Quora, like competitors Yahoo Answers and wikiHow, is best-known as a spot for people of the internet to fire off whatever questions they have about the world — whether it’s how best to come to grips with the harsh realities of middle age, Elon Musk’s intelligence, or just if anyone else enjoys playing the banjo. Compared to other toxic spaces online where people communicate, Quora can be this buzzing hub filled with helpful human interaction. It’s kind of great. And humans being humans, the answers on Quora are often written in something resembling a story.

So it’s fitting that the website was recently made the unwitting playground for an A.I. system being trained to read short stories and evaluate narrative quality. But the scientists promise the A.I. agent they programmed to comb through Quora wasn’t intended to be a prototypical robot editor, really:

Our goal in this paper is not to use human surrogates and to build purely computational models for story understanding.

Their research was presented Wednesday at the International Joint Conference on Artificial Intelligence in Melbourne, Australia. Born from the idea that A.I. will one day be tasked with creating and publishing these same sorts of stories for humans, the scientists were motivated determine how an A.I. can make value judgments about text, opening the possibility for machines to write them in the future.

“Answers to questions like ‘what does it feel like to be poor’ are likely stories,” the authors explain. Because of how subjective the responses could be, and the fact that those queries compel respondents to provide some sort of narrative experience (usually a first-person account) to illustrate their answer, they were great testing areas. To that end, the five topics (out of 21) which yielded the most stories were:

  • Survey Question
  • Experiences in Life
  • Life and Living
  • Short Stories
  • Life Lessons

Classic Quora.

The researchers collected 28,320 story texts from about 740 questions — each coming out to an average of 369 words. So not quite a short-story in terms of length — maybe something more like micro-fiction.
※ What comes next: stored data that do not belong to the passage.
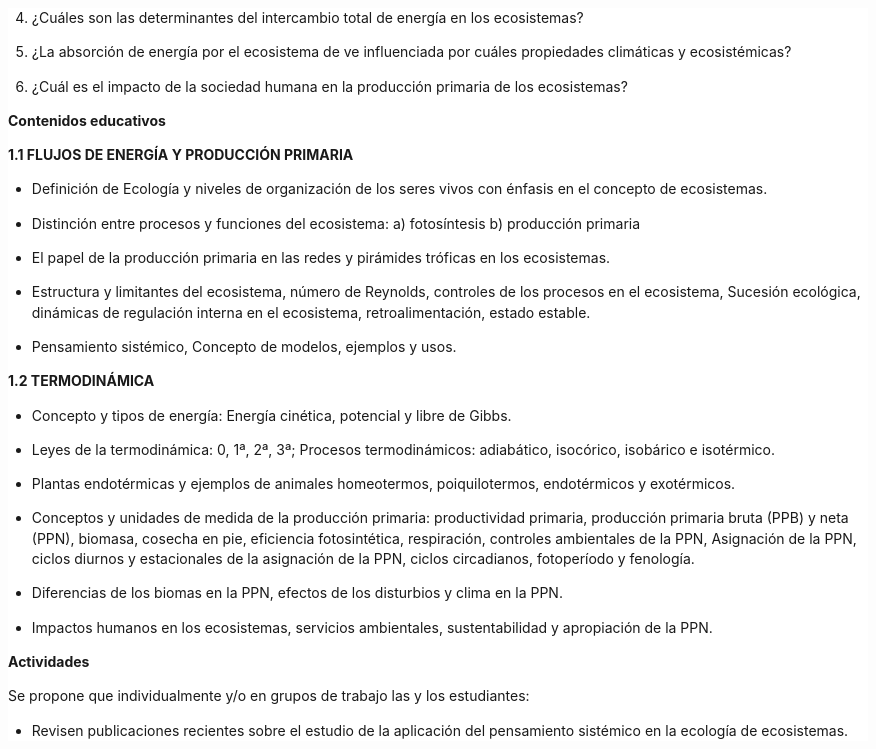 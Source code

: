 4.  ¿Cuáles son las determinantes del intercambio total de energía en
    los ecosistemas?

5.  ¿La absorción de energía por el ecosistema de ve influenciada por
    cuáles propiedades climáticas y ecosistémicas?

6.  ¿Cuál es el impacto de la sociedad humana en la producción
    primaria de los ecosistemas?

**Contenidos educativos**

**1.1 FLUJOS DE ENERGÍA Y PRODUCCIÓN PRIMARIA**

-   Definición de Ecología y niveles de organización de los seres
    vivos con énfasis en el concepto de ecosistemas.

-   Distinción entre procesos y funciones del ecosistema: a)
    fotosíntesis b) producción primaria

-   El papel de la producción primaria en las redes y pirámides
    tróficas en los ecosistemas.

-   Estructura y limitantes del ecosistema, número de Reynolds,
    controles de los procesos en el ecosistema, Sucesión ecológica,
    dinámicas de regulación interna en el ecosistema,
    retroalimentación, estado estable.

-   Pensamiento sistémico, Concepto de modelos, ejemplos y usos.

**1.2 TERMODINÁMICA**

-   Concepto y tipos de energía: Energía cinética, potencial y libre
    de Gibbs.

-   Leyes de la termodinámica: 0, 1ª, 2ª, 3ª; Procesos termodinámicos:
    adiabático, isocórico, isobárico e isotérmico.

-   Plantas endotérmicas y ejemplos de animales homeotermos,
    poiquilotermos, endotérmicos y exotérmicos.

-   Conceptos y unidades de medida de la producción primaria:
    productividad primaria, producción primaria bruta (PPB) y neta
    (PPN), biomasa, cosecha en pie, eficiencia fotosintética,
    respiración, controles ambientales de la PPN, Asignación de la PPN,
    ciclos diurnos y estacionales de la asignación de la PPN, ciclos
    circadianos, fotoperíodo y fenología.

-   Diferencias de los biomas en la PPN, efectos de los disturbios y
    clima en la PPN.

-   Impactos humanos en los ecosistemas, servicios ambientales,
    sustentabilidad y apropiación de la PPN.

**Actividades**

Se propone que individualmente y/o en grupos de trabajo las y los
estudiantes:

-   Revisen publicaciones recientes sobre el estudio de la aplicación
    del pensamiento sistémico en la ecología de ecosistemas.
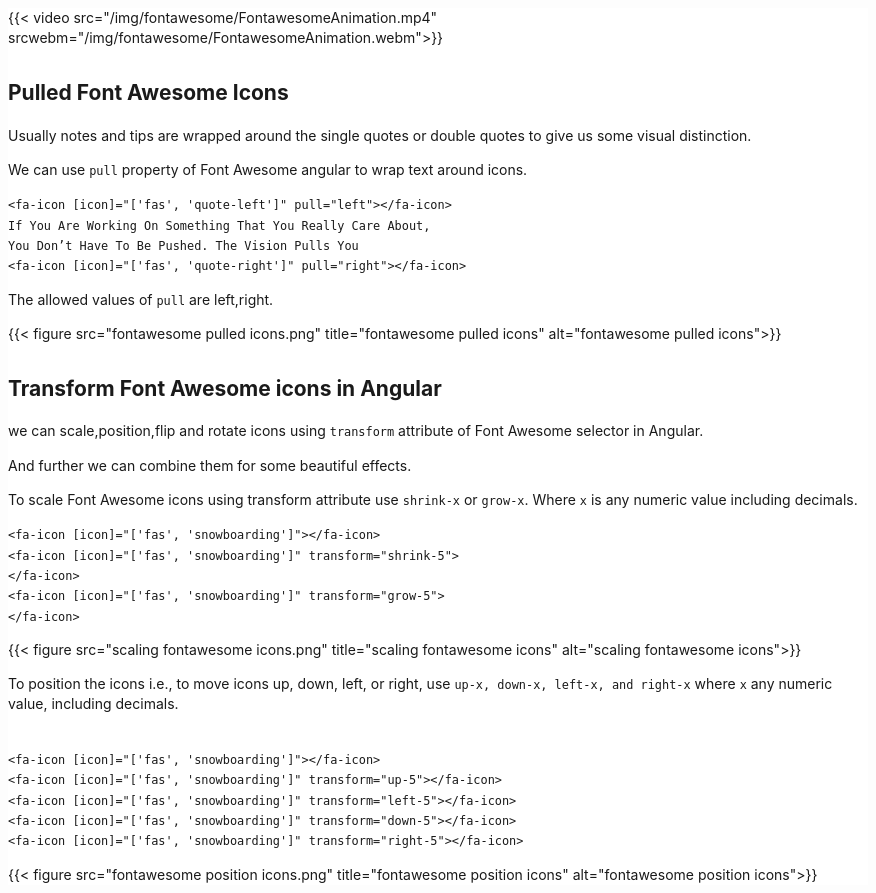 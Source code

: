 
{{< video src="/img/fontawesome/FontawesomeAnimation.mp4" srcwebm="/img/fontawesome/FontawesomeAnimation.webm">}}

## Pulled Font Awesome Icons

Usually notes and tips are wrapped around the single quotes or double quotes to give us some visual distinction.

We can use `pull` property of Font Awesome angular to wrap text around icons.

```
<fa-icon [icon]="['fas', 'quote-left']" pull="left"></fa-icon>
If You Are Working On Something That You Really Care About, 
You Don’t Have To Be Pushed. The Vision Pulls You
<fa-icon [icon]="['fas', 'quote-right']" pull="right"></fa-icon>
```
The allowed values of `pull` are left,right.

 {{< figure src="fontawesome pulled icons.png" title="fontawesome pulled icons" alt="fontawesome pulled icons">}}


## Transform Font Awesome icons in Angular

we can scale,position,flip and rotate icons using `transform` attribute of Font Awesome selector in Angular.

And further we can combine them for some beautiful effects.

To scale Font Awesome icons using transform attribute use `shrink-x` or `grow-x`. Where `x` is any numeric value including decimals.

```
<fa-icon [icon]="['fas', 'snowboarding']"></fa-icon>
<fa-icon [icon]="['fas', 'snowboarding']" transform="shrink-5">
</fa-icon>
<fa-icon [icon]="['fas', 'snowboarding']" transform="grow-5">
</fa-icon>
```
 {{< figure src="scaling fontawesome icons.png" title="scaling fontawesome icons" alt="scaling fontawesome icons">}}


To position the icons i.e., to move icons up, down, left, or right, use `up-x, down-x, left-x, and right-x` where `x` any numeric value, including decimals.

```

<fa-icon [icon]="['fas', 'snowboarding']"></fa-icon>
<fa-icon [icon]="['fas', 'snowboarding']" transform="up-5"></fa-icon>
<fa-icon [icon]="['fas', 'snowboarding']" transform="left-5"></fa-icon>
<fa-icon [icon]="['fas', 'snowboarding']" transform="down-5"></fa-icon>
<fa-icon [icon]="['fas', 'snowboarding']" transform="right-5"></fa-icon>
```
 {{< figure src="fontawesome position icons.png" title="fontawesome position icons" alt="fontawesome position icons">}}
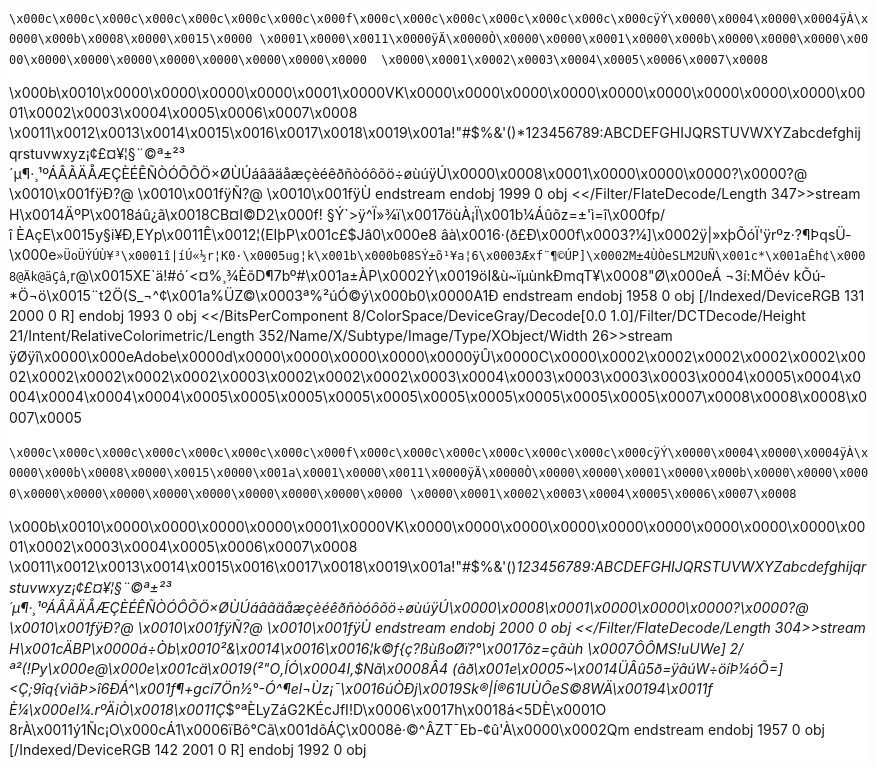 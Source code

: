 

	\x000c\x000c\x000c\x000c\x000c\x000c\x000c\x000f\x000c\x000c\x000c\x000c\x000c\x000c\x000cÿÝ\x0000\x0004\x0000\x0004ÿÀ\x0000\x000b\x0008\x0000\x0015\x0000 \x0001\x0000\x0011\x0000ÿÄ\x0000Ò\x0000\x0000\x0001\x0000\x000b\x0000\x0000\x0000\x0000\x0000\x0000\x0000\x0000\x0000\x0000\x0000\x0000	\x0000\x0001\x0002\x0003\x0004\x0005\x0006\x0007\x0008
\x000b\x0010\x0000\x0000\x0000\x0000\x0001\x0000VK\x0000\x0000\x0000\x0000\x0000\x0000\x0000\x0000\x0000\x0001\x0002\x0003\x0004\x0005\x0006\x0007\x0008	
\x0011\x0012\x0013\x0014\x0015\x0016\x0017\x0018\x0019\x001a!"#$%&'()*123456789:ABCDEFGHIJQRSTUVWXYZabcdefghijqrstuvwxyz¡¢£¤¥¦§¨©ª±²³´µ¶·¸¹ºÁÂÃÄÅÆÇÈÉÊÑÒÓÔÕÖ×ØÙÚáâãäåæçèéêðñòóôõö÷øùúÿÚ\x0000\x0008\x0001\x0000\x0000\x0000?\x0000?@ \x0010\x001fÿÐ?@ \x0010\x001fÿÑ?@ \x0010\x001fÿÙ
endstream
endobj
1999 0 obj
<</Filter/FlateDecode/Length 347>>stream
H\x0014ÄºP\x0018áû¿ã\x0018CB¤I©D2\x000f!
§Ý`>ÿ^Ï»¾ï\x0017öùÀ¡Ï\x001b¼Áûõz=±'ì=î\x000fp/î ÈAçE\x0015y§i¥Ð,EYp\x0011Ê\x0012¦(EIþP\x001c£$Jâ0\x000e8
âà\x0016·(ð£Ð\x000f\x0003?¼]\x0002ÿ|»xþÕóÏ'ÿrºz·?¶ÞqsÜ­\x000e`»ÜoÜÝÚÙ¥³\x0001î|íÚ«½r¦K0·\x0005ug¦k\x001b\x000b08SÝ±õ¹¥a¦6\x0003Æxf¨¶©ÚP]\x0002M±4ÙÒeSLM2UÑ\x001c*\x001aÊh¢\x0008@Äk@äÇâ`,r@\x0015XE`ä!#ó´<¤%¸¾ÈõD¶7bº#\x001a±ÀP\x0002Ý\x0019öI&ù~ïµùnkÐmqT¥\x0008"Ø\x000eÁ
¬3í:MÖév
kÕú­*Ö¬ö\x0015¨t2Ö(S_¬^¢\x001a%ÜZ©\x0003ª%²úÓ©ý\x000b0\x0000A1Ð
endstream
endobj
1958 0 obj
[/Indexed/DeviceRGB 131 2000 0 R]
endobj
1993 0 obj
<</BitsPerComponent 8/ColorSpace/DeviceGray/Decode[0.0 1.0]/Filter/DCTDecode/Height 21/Intent/RelativeColorimetric/Length 352/Name/X/Subtype/Image/Type/XObject/Width 26>>stream
ÿØÿî\x0000\x000eAdobe\x0000d\x0000\x0000\x0000\x0000\x0000ÿÛ\x0000C\x0000\x0002\x0002\x0002\x0002\x0002\x0002\x0002\x0002\x0002\x0002\x0003\x0002\x0002\x0002\x0003\x0004\x0003\x0003\x0003\x0003\x0004\x0005\x0004\x0004\x0004\x0004\x0004\x0005\x0005\x0005\x0005\x0005\x0005\x0005\x0005\x0005\x0005\x0007\x0008\x0008\x0008\x0007\x0005	



	\x000c\x000c\x000c\x000c\x000c\x000c\x000c\x000f\x000c\x000c\x000c\x000c\x000c\x000c\x000cÿÝ\x0000\x0004\x0000\x0004ÿÀ\x0000\x000b\x0008\x0000\x0015\x0000\x001a\x0001\x0000\x0011\x0000ÿÄ\x0000Ò\x0000\x0000\x0001\x0000\x000b\x0000\x0000\x0000\x0000\x0000\x0000\x0000\x0000\x0000\x0000\x0000\x0000	\x0000\x0001\x0002\x0003\x0004\x0005\x0006\x0007\x0008
\x000b\x0010\x0000\x0000\x0000\x0000\x0001\x0000VK\x0000\x0000\x0000\x0000\x0000\x0000\x0000\x0000\x0000\x0001\x0002\x0003\x0004\x0005\x0006\x0007\x0008	
\x0011\x0012\x0013\x0014\x0015\x0016\x0017\x0018\x0019\x001a!"#$%&'()*123456789:ABCDEFGHIJQRSTUVWXYZabcdefghijqrstuvwxyz¡¢£¤¥¦§¨©ª±²³´µ¶·¸¹ºÁÂÃÄÅÆÇÈÉÊÑÒÓÔÕÖ×ØÙÚáâãäåæçèéêðñòóôõö÷øùúÿÚ\x0000\x0008\x0001\x0000\x0000\x0000?\x0000?@ \x0010\x001fÿÐ?@ \x0010\x001fÿÑ?@ \x0010\x001fÿÙ
endstream
endobj
2000 0 obj
<</Filter/FlateDecode/Length 304>>stream
H\x001cÄBP\x0000á÷Òb\x0010²&\x0014\x0016\x0016¦k©f{ç?ßùßoØï?°\x0017ôz=çãùh \x0007ÔÔMS!uUWe]
2/ª²(!Py\x000e@\x000e\x001cä\x0019(²"O,ÍÓ\x0004I,$Nã\x0008Â4	(âð\x001e\x0005~\x0014ÜÂû5ð=ÿâúW÷öíÞ¼óÕ=]<Ç;9îq{vìãÞ>î6ÐÁ^\x001f¶+gcí7Ön½°-Ó^¶el¬Ùz¡¯\x0016úÒÐj\x0019Sk®|Í®61UÙÔeS©8WÄ\x00194\x0011f
È¼\x000eI¼.rºÄiÒ\x0018\x0011Ç*$°ªÈLyZáG2KÉcJfI!D\x0006\x0017h\\x0018á<5DÈ\x0001O
8rÀ\x0011ý1Ñc¡O\x000cÁ1\x0006ïBô°Cã\x001dôÁÇ\x0008ê·©^ÂZT¯Eb-¢û'À\x0000­\x0002Qm
endstream
endobj
1957 0 obj
[/Indexed/DeviceRGB 142 2001 0 R]
endobj
1992 0 obj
So, What Makes a Story Good to an A.I.?

Of course, just because an answer is popular doesn’t necessarily mean it’s a good story. The researchers had to figure out a way to allow its A.I. system to parse through the language in a way that identifies an answer as a story. Stories generally needed some sort of sequence of events in which details unfolded and revealed the intentions of characters. The A.I. researchers used Quora’s rating system — the website employs upvotes and downvotes à la reddit — as a proxy for narrative quality.

Using Amazon Mechanical Turk (a crowdsourcing service in which humans are able to accomplish tasks computers currently cannot), the researchers identified a set of parameters in a broad sample of “story” texts with which to create a model for training the A.I. to identify stories from non-stories.

From there, it was a matter of then optimizing the A.I. to understand why one story would be “better” than another, using a set of three reader models from which quality could be evaluated.

An 18 Percent Improvement

The results? Well, it’s hard to exactly say whether the A.I. truly worked. The metric for quality — Quora upvotes — is subjective, so it’s not entirely clear to what extent the A.I. can actually track quality, but we can play along for the purposes of this study itself.

Under that assumption, the researchers say the machine was able to identify textual quality at an 18 percent better rate than a “random forest” text evaluation system — a tree-like process of decision-making which branches into multiple possible outcomes as each step moves froward — that served as the baseline. So that’s a start.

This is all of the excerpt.